Lines with the word "item" in them must be copied from the records below.

Dataset content Start Marker

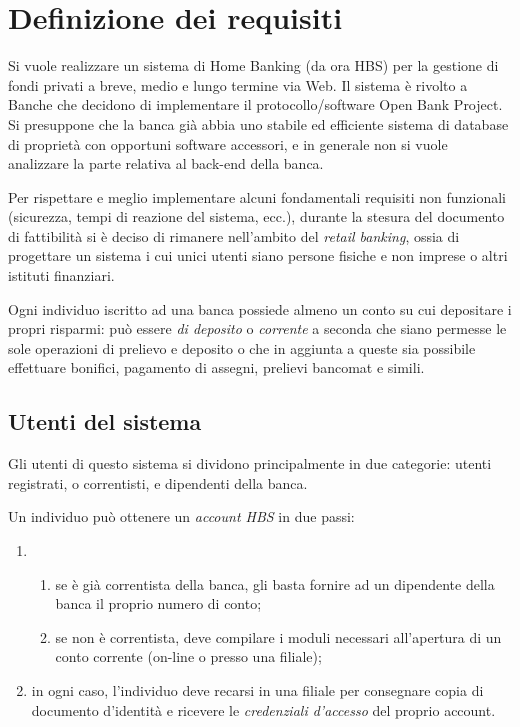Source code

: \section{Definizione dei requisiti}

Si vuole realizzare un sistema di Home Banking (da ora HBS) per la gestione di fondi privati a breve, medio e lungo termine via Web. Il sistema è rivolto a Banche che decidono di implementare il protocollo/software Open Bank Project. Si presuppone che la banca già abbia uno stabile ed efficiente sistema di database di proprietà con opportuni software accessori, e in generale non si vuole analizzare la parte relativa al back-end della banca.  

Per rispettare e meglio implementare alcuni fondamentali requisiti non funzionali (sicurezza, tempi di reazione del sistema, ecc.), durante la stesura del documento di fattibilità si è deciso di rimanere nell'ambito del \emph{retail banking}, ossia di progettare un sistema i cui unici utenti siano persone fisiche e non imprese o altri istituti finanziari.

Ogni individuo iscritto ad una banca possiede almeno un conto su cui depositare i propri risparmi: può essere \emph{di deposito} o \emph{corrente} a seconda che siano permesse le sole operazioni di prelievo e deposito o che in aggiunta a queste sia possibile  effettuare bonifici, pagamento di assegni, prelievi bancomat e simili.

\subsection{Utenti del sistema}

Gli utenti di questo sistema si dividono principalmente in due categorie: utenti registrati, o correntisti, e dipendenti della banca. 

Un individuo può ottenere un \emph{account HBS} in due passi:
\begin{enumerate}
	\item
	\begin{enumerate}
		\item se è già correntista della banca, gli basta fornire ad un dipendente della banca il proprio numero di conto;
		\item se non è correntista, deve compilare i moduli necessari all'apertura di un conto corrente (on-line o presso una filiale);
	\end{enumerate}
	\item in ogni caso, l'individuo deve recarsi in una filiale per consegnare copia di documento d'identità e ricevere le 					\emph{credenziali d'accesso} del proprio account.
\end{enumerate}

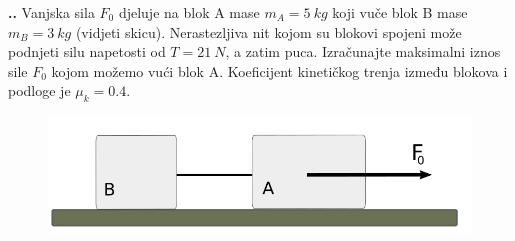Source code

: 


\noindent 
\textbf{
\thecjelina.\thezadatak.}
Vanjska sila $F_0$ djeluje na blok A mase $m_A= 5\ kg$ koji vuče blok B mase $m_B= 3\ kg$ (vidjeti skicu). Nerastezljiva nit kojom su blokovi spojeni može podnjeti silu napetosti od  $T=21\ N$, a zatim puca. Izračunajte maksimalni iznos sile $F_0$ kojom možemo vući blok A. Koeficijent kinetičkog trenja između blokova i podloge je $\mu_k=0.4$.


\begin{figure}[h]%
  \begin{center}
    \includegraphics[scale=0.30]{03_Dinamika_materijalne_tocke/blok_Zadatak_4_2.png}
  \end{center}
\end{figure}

Dataset content End Marker
Dataset content Start Marker

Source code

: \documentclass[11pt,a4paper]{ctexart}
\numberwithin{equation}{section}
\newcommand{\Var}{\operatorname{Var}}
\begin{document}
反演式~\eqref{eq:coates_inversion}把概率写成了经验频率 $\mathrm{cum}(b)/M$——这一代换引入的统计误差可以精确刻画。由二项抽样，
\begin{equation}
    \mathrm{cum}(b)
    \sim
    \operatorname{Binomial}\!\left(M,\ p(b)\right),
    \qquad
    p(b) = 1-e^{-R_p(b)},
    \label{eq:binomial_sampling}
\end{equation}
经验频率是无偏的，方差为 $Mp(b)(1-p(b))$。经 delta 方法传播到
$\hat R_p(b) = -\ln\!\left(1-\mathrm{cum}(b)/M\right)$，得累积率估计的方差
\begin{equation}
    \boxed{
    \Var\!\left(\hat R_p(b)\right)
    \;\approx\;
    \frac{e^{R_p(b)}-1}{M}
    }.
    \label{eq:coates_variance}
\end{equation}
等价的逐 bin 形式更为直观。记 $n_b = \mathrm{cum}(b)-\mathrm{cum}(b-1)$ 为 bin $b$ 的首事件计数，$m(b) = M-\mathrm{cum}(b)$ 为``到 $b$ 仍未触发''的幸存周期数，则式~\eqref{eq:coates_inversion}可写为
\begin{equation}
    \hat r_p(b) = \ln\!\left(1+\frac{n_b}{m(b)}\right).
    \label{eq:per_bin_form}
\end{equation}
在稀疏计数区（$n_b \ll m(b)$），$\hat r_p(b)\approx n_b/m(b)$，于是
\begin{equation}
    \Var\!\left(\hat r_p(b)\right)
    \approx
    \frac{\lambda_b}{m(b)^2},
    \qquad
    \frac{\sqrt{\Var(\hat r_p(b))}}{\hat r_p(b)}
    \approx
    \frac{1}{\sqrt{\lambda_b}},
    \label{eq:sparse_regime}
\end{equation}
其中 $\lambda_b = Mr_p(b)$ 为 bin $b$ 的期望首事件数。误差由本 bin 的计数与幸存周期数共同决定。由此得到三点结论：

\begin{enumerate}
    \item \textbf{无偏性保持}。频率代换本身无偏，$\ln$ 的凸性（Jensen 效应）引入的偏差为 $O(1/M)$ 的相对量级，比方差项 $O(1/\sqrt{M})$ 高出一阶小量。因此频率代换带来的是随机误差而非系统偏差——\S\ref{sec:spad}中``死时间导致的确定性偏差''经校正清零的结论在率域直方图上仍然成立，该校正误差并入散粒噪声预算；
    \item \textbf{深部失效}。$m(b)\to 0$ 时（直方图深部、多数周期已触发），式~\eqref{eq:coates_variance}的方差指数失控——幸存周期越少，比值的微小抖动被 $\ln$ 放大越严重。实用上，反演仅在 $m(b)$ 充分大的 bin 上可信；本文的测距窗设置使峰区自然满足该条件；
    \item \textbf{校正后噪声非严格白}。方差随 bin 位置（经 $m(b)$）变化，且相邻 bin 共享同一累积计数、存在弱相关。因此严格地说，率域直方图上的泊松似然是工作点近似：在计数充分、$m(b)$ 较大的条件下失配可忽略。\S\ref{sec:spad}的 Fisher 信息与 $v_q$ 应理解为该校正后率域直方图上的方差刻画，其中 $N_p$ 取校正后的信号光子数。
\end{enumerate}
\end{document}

Dataset content End Marker
Dataset content Start Marker

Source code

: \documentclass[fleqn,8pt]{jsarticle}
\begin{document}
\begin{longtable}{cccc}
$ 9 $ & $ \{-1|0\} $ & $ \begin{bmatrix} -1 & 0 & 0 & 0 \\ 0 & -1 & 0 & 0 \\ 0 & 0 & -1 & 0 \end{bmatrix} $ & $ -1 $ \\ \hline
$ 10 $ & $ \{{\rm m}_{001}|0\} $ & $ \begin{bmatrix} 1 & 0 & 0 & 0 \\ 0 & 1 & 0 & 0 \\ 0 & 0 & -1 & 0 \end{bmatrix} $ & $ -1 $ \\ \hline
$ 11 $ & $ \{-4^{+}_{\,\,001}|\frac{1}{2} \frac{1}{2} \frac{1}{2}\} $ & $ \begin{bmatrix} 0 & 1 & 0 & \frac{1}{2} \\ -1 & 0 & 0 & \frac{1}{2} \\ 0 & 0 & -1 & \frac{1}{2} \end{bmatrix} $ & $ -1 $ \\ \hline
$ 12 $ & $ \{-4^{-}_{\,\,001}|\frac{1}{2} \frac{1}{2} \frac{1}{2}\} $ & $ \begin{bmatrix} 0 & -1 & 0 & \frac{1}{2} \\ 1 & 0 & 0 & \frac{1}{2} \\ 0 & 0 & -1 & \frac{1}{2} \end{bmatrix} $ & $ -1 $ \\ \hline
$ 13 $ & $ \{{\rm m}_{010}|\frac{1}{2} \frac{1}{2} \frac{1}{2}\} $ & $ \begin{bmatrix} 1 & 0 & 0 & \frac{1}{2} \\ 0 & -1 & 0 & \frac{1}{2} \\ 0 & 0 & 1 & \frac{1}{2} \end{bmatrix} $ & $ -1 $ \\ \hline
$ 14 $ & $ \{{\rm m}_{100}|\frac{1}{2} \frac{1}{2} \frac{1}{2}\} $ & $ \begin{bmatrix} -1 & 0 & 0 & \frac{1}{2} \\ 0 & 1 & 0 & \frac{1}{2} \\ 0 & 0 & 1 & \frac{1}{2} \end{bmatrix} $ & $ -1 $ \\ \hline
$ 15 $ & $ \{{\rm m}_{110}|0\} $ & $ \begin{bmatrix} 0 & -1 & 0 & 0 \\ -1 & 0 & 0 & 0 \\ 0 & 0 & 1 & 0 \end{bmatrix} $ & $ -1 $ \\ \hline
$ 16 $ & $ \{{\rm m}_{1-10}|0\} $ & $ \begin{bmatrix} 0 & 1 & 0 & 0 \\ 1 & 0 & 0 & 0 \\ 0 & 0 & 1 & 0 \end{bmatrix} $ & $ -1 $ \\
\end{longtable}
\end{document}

Dataset content End Marker

(Result of the task):
	\item
		\item se è già correntista della banca, gli basta fornire ad un dipendente della banca il proprio numero di conto;
		\item se non è correntista, deve compilare i moduli necessari all'apertura di un conto corrente (on-line o presso una filiale);
	\item in ogni caso, l'individuo deve recarsi in una filiale per consegnare copia di documento d'identità e ricevere le 					\emph{credenziali d'accesso} del proprio account.
    \item \textbf{无偏性保持}。频率代换本身无偏，$\ln$ 的凸性（Jensen 效应）引入的偏差为 $O(1/M)$ 的相对量级，比方差项 $O(1/\sqrt{M})$ 高出一阶小量。因此频率代换带来的是随机误差而非系统偏差——\S\ref{sec:spad}中``死时间导致的确定性偏差''经校正清零的结论在率域直方图上仍然成立，该校正误差并入散粒噪声预算；
    \item \textbf{深部失效}。$m(b)\to 0$ 时（直方图深部、多数周期已触发），式~\eqref{eq:coates_variance}的方差指数失控——幸存周期越少，比值的微小抖动被 $\ln$ 放大越严重。实用上，反演仅在 $m(b)$ 充分大的 bin 上可信；本文的测距窗设置使峰区自然满足该条件；
    \item \textbf{校正后噪声非严格白}。方差随 bin 位置（经 $m(b)$）变化，且相邻 bin 共享同一累积计数、存在弱相关。因此严格地说，率域直方图上的泊松似然是工作点近似：在计数充分、$m(b)$ 较大的条件下失配可忽略。\S\ref{sec:spad}的 Fisher 信息与 $v_q$ 应理解为该校正后率域直方图上的方差刻画，其中 $N_p$ 取校正后的信号光子数。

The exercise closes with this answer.